The Michael Stevenson Contemporary gallery is hosting an
exhibition by Jeremy Wafer entitled Topographies
from Wednesday July 23 until Saturday August 16. This will
be the first major exhibition of Wafer's work in Cape Town.
The exhibition includes new work and some older pieces.
Topographies is the first major exhibition of
Wafer's work in Cape Town. The exhibition includes new work
and some older pieces. The title Topographies
derives from the landscape motifs which run through most of
the work on exhibition. While the landscape has been
represented more obviously in photographic pieces, either
close ups of the ground, stones or in images made from
aerial photographs the more abstract sculptures can also be
read as alluding to land or landscape. Most of the work is
simple in composition and generally regular and symmetrical
in form which reduces the amount of incident and emphasises
inwardness and quietness The repetitive marking of the
surfaces or the repetition of similar images in a series
relates to a growing interest in musical rhythm, more
specifically the kind of repetition of simple motif found
in, for example, Zulu walking songs or in some contemporary
"minimalist" art music. So while Topographies
relates to landscape it also relates in a more metaphorical
way to things being marked or measured, a way of trying to
find the measure of ones place in the world.
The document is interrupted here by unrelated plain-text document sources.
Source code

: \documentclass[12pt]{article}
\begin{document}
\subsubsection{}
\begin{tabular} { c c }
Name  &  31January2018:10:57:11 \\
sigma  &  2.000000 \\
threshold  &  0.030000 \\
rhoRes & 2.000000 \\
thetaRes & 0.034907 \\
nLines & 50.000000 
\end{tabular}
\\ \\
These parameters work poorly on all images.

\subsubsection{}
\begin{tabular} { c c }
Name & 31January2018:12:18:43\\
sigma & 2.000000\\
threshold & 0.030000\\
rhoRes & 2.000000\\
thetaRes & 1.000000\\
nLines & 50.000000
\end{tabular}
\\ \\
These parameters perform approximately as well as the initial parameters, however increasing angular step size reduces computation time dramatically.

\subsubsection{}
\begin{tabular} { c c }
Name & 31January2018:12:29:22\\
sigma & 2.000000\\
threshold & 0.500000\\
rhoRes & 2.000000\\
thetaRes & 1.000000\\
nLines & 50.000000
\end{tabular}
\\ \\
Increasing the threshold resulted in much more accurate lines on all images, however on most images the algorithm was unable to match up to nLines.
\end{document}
Jeremy Wafer was born in 1953. He has a Masters degree in
fine art from the University of the Witwatersrand and a
career in academia which spans 20 years. After teaching for
many years at the Natal Technikon, Jeremy Wafer recently
took up the position of Head of the Department of Fine Art
at the Witwatersrand Technikon in Johannesburg where he
lives with his wife Colleen and his two children.
Recent commissions include the design of a Memorial Wall
for the Gugu Dlamini Park in central Durban, and sculptures
for the new Arabella Sheraton Grand Hotel in Cape Town.